Keadilan untuk Argo, Jangan Biarkan Kuasa Menutup Kebenaran: Usut Tuntas Pelakunya, #JusticeForArgo!

ILUSTRASI Keadilan untuk Argo, Jangan Biarkan Kuasa Menutup Kebenaran: Usut Tuntas Pelakunya, #JusticeForArgo!-Maulana Pamuji Gusti-Harian Disway-
KECELAKAAN tragis yang menewaskan Argo Ericko Achfandi, mahasiswa Fakultas Hukum, Universitas Gadjah Mada (UGM), di Jalan Palagan Tentara Pelajar, Sleman, Yogyakarta, pada 24 Mei 2025, telah mengguncang hati publik dan memicu perdebatan luas tentang keadilan, tanggung jawab, dan transparansi hukum di Indonesia.
Peristiwa itu tidak hanya menjadi tragedi pribadi bagi keluarga dan teman-teman Argo, tetapi juga mencerminkan masalah sistemik yang lebih luas dalam penegakan hukum dan budaya berlalu lintas di negeri ini.
Pada dini hari, sekitar pukul 01.00 WIB, Argo mengendarai sepeda motor Honda Vario dari selatan ke utara di Jalan Palagan.
Saat hendak berputar balik ke arah selatan, dari arah belakang melaju mobil BMW yang dikemudikan Christiano Pengarapenta Pengidahan Tarigan, mahasiswa Fakultas Ekonomika dan Bisnis, UGM.
Karena jarak yang dekat dan kurangnya upaya pengemudi BMW untuk menghindar, tabrakan pun terjadi.

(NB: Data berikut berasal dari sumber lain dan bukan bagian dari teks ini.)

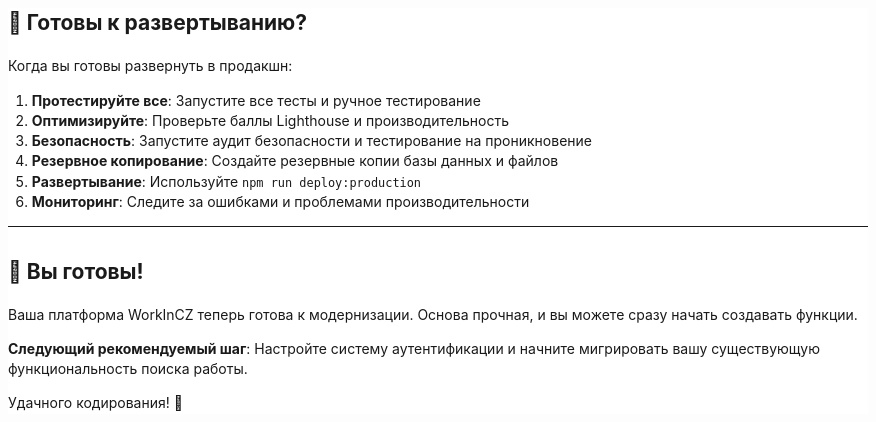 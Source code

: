 ## 🚀 Готовы к развертыванию?

Когда вы готовы развернуть в продакшн:

1. **Протестируйте все**: Запустите все тесты и ручное тестирование
2. **Оптимизируйте**: Проверьте баллы Lighthouse и производительность
3. **Безопасность**: Запустите аудит безопасности и тестирование на проникновение
4. **Резервное копирование**: Создайте резервные копии базы данных и файлов
5. **Развертывание**: Используйте `npm run deploy:production`
6. **Мониторинг**: Следите за ошибками и проблемами производительности

---

## 🎉 Вы готовы!

Ваша платформа WorkInCZ теперь готова к модернизации. Основа прочная, и вы можете сразу начать создавать функции.

**Следующий рекомендуемый шаг**: Настройте систему аутентификации и начните мигрировать вашу существующую функциональность поиска работы.

Удачного кодирования! 🚀 
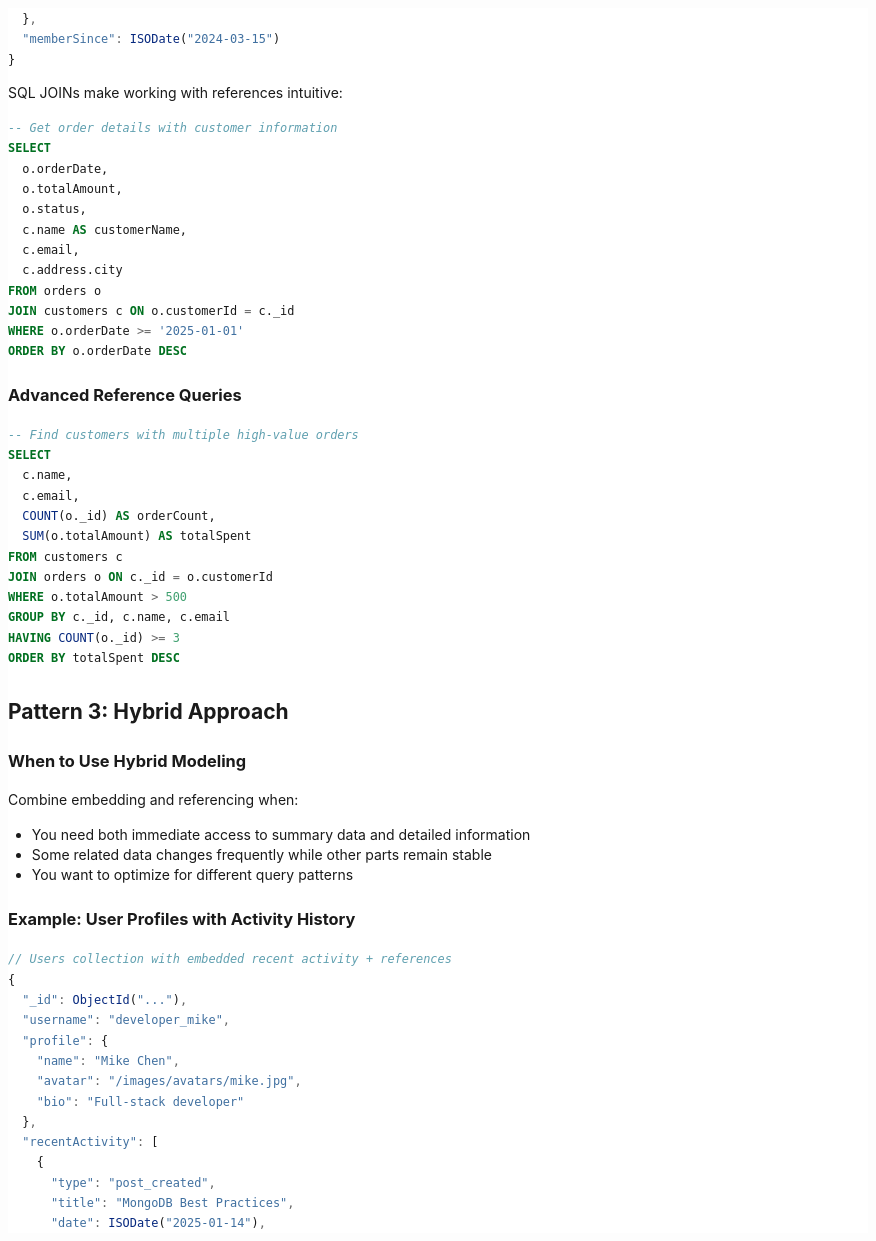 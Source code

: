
 ```javascript
  },
  "memberSince": ISODate("2024-03-15")
}
```

SQL JOINs make working with references intuitive:

```sql
-- Get order details with customer information
SELECT 
  o.orderDate,
  o.totalAmount,
  o.status,
  c.name AS customerName,
  c.email,
  c.address.city
FROM orders o
JOIN customers c ON o.customerId = c._id
WHERE o.orderDate >= '2025-01-01'
ORDER BY o.orderDate DESC
```

### Advanced Reference Queries

```sql
-- Find customers with multiple high-value orders
SELECT 
  c.name,
  c.email,
  COUNT(o._id) AS orderCount,
  SUM(o.totalAmount) AS totalSpent
FROM customers c
JOIN orders o ON c._id = o.customerId
WHERE o.totalAmount > 500
GROUP BY c._id, c.name, c.email
HAVING COUNT(o._id) >= 3
ORDER BY totalSpent DESC
```

## Pattern 3: Hybrid Approach

### When to Use Hybrid Modeling

Combine embedding and referencing when:
- You need both immediate access to summary data and detailed information
- Some related data changes frequently while other parts remain stable
- You want to optimize for different query patterns

### Example: User Profiles with Activity History

```javascript
// Users collection with embedded recent activity + references
{
  "_id": ObjectId("..."),
  "username": "developer_mike",
  "profile": {
    "name": "Mike Chen",
    "avatar": "/images/avatars/mike.jpg",
    "bio": "Full-stack developer"
  },
  "recentActivity": [
    {
      "type": "post_created",
      "title": "MongoDB Best Practices", 
      "date": ISODate("2025-01-14"),
```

Argo meninggal dunia di lokasi kejadian karena luka berat di kepala.
Namun, lebih dari sekadar data teknis, yang membuat publik tersentuh dan marah adalah latar belakang Argo sendiri. Ia adalah anak sulung dari dua bersaudara.
Sejak usia 11 tahun, ia telah kehilangan ayahnya dan sejak saat itu hidup bersama sang ibu. Dalam kondisi ekonomi yang terbatas, Argo tumbuh menjadi pemuda yang mandiri dan bertanggung jawab.
Ia bertekad untuk kuliah tanpa merepotkan ibunya sehingga ia mendaftar dan berhasil memperoleh beasiswa dari Bank Syariah Indonesia (BSI). Dengan semangat juang yang tinggi, ia berhasil masuk Fakultas Hukum, UGM –salah satu fakultas terbaik di Indonesia.
Argo hidup dalam kesederhanaan dan dikenal sebagai pribadi yang rajin, cerdas, serta berintegritas tinggi. Kehilangannya adalah luka mendalam tidak hanya bagi keluarga, tetapi juga bagi UGM dan masyarakat luas.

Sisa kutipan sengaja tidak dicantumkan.